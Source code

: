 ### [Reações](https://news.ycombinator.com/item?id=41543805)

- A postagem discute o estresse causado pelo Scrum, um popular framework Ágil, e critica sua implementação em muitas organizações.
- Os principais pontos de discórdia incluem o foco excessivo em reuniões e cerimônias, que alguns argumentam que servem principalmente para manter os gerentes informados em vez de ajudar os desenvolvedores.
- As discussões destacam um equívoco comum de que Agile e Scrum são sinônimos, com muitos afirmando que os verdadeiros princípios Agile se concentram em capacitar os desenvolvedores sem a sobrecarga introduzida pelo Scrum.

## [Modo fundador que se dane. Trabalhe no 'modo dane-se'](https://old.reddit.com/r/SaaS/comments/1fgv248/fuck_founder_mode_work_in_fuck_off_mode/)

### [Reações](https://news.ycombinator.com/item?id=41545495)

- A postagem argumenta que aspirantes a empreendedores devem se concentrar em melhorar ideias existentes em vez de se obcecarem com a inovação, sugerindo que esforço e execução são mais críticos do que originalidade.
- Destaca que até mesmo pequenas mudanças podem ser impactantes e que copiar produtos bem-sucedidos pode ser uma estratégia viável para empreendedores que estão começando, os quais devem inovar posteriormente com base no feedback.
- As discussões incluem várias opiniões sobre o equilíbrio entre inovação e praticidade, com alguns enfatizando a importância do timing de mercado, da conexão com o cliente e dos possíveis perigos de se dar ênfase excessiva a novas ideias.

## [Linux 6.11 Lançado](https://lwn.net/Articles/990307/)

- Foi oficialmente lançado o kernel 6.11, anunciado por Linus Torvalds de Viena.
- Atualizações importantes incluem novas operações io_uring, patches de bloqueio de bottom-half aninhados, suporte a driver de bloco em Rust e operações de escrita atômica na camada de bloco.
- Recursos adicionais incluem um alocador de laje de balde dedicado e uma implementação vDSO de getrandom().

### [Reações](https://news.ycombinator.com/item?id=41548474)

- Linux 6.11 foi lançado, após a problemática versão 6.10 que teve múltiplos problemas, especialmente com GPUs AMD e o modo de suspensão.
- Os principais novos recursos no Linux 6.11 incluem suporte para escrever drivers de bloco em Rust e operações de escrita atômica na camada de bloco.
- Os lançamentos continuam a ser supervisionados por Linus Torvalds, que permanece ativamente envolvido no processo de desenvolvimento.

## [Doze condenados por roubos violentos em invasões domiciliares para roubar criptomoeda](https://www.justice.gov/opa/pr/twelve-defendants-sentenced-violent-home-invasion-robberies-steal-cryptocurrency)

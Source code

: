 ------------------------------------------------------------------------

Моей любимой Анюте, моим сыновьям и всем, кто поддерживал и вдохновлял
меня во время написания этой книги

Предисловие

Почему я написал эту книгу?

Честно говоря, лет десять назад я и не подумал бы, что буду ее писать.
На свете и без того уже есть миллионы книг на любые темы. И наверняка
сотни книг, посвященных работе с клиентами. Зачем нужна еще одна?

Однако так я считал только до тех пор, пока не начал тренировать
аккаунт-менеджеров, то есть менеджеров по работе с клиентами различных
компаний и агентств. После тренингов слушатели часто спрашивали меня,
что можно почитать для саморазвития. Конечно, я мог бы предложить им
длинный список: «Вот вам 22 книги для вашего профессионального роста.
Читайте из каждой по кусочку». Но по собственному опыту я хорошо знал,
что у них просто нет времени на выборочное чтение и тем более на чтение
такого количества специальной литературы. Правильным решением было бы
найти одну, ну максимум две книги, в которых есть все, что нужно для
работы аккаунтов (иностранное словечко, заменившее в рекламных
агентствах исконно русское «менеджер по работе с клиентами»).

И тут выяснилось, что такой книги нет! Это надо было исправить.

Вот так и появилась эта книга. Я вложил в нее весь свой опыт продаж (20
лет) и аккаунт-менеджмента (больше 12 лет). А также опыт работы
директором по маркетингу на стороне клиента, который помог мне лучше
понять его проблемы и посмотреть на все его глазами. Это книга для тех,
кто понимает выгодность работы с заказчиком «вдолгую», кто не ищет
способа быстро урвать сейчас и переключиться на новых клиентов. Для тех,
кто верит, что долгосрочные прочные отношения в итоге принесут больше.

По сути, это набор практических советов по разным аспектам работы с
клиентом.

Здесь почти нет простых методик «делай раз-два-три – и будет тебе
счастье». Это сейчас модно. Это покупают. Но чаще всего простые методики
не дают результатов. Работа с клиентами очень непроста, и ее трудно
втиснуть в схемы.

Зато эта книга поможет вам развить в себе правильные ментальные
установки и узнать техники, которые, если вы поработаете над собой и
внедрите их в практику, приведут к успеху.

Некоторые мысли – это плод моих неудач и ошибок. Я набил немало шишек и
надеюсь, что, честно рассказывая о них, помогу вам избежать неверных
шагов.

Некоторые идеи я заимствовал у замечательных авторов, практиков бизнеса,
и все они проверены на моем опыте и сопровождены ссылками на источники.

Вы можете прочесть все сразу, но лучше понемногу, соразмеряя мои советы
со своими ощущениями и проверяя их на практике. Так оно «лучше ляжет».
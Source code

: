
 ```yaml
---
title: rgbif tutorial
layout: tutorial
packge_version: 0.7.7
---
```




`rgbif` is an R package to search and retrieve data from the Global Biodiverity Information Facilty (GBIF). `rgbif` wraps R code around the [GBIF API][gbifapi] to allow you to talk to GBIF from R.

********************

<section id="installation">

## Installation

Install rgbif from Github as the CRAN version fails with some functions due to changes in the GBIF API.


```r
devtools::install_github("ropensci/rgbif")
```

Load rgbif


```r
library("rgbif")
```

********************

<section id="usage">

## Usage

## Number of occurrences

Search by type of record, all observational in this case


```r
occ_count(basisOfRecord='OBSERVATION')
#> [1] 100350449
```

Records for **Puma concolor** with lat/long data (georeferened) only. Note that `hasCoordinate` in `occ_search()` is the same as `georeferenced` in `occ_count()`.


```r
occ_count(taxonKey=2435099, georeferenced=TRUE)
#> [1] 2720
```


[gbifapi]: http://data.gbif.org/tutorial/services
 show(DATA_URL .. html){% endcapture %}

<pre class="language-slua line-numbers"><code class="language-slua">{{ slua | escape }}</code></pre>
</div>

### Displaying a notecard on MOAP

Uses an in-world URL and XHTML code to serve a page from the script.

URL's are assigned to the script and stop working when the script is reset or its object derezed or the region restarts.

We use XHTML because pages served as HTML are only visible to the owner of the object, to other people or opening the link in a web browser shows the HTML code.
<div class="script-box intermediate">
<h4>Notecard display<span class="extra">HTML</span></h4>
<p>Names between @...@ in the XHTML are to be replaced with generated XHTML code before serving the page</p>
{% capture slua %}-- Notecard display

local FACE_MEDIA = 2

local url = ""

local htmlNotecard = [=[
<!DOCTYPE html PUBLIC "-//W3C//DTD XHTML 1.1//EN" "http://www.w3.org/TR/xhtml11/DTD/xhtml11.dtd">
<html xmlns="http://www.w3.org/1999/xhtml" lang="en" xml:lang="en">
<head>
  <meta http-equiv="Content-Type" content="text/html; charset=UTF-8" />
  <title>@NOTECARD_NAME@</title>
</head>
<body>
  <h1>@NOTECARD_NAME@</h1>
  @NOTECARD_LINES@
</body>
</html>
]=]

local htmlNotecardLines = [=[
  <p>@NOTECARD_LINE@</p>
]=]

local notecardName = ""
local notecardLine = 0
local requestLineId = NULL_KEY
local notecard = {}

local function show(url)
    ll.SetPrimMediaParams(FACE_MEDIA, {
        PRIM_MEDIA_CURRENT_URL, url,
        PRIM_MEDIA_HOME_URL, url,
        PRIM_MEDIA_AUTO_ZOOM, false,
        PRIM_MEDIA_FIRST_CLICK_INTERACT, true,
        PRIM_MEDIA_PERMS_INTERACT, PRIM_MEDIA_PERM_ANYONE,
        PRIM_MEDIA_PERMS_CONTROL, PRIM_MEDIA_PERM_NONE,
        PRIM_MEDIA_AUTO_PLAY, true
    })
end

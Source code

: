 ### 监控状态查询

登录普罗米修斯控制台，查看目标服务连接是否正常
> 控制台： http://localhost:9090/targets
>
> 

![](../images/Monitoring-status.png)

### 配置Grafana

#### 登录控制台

◆ ◆ ◆ ◆ ◆

_Activity_.
Start at the first line of the material. Reproduce every line exactly, ending with the line that holds "- Os principais pontos".

_Completed exercise_.
Source code

: ### [Reações](https://news.ycombinator.com/item?id=41543805)

- A postagem discute o estresse causado pelo Scrum, um popular framework Ágil, e critica sua implementação em muitas organizações.
- Os principais pontos de discórdia incluem o foco excessivo em reuniões e cerimônias, que alguns argumentam que servem principalmente para manter os gerentes informados em vez de ajudar os desenvolvedores.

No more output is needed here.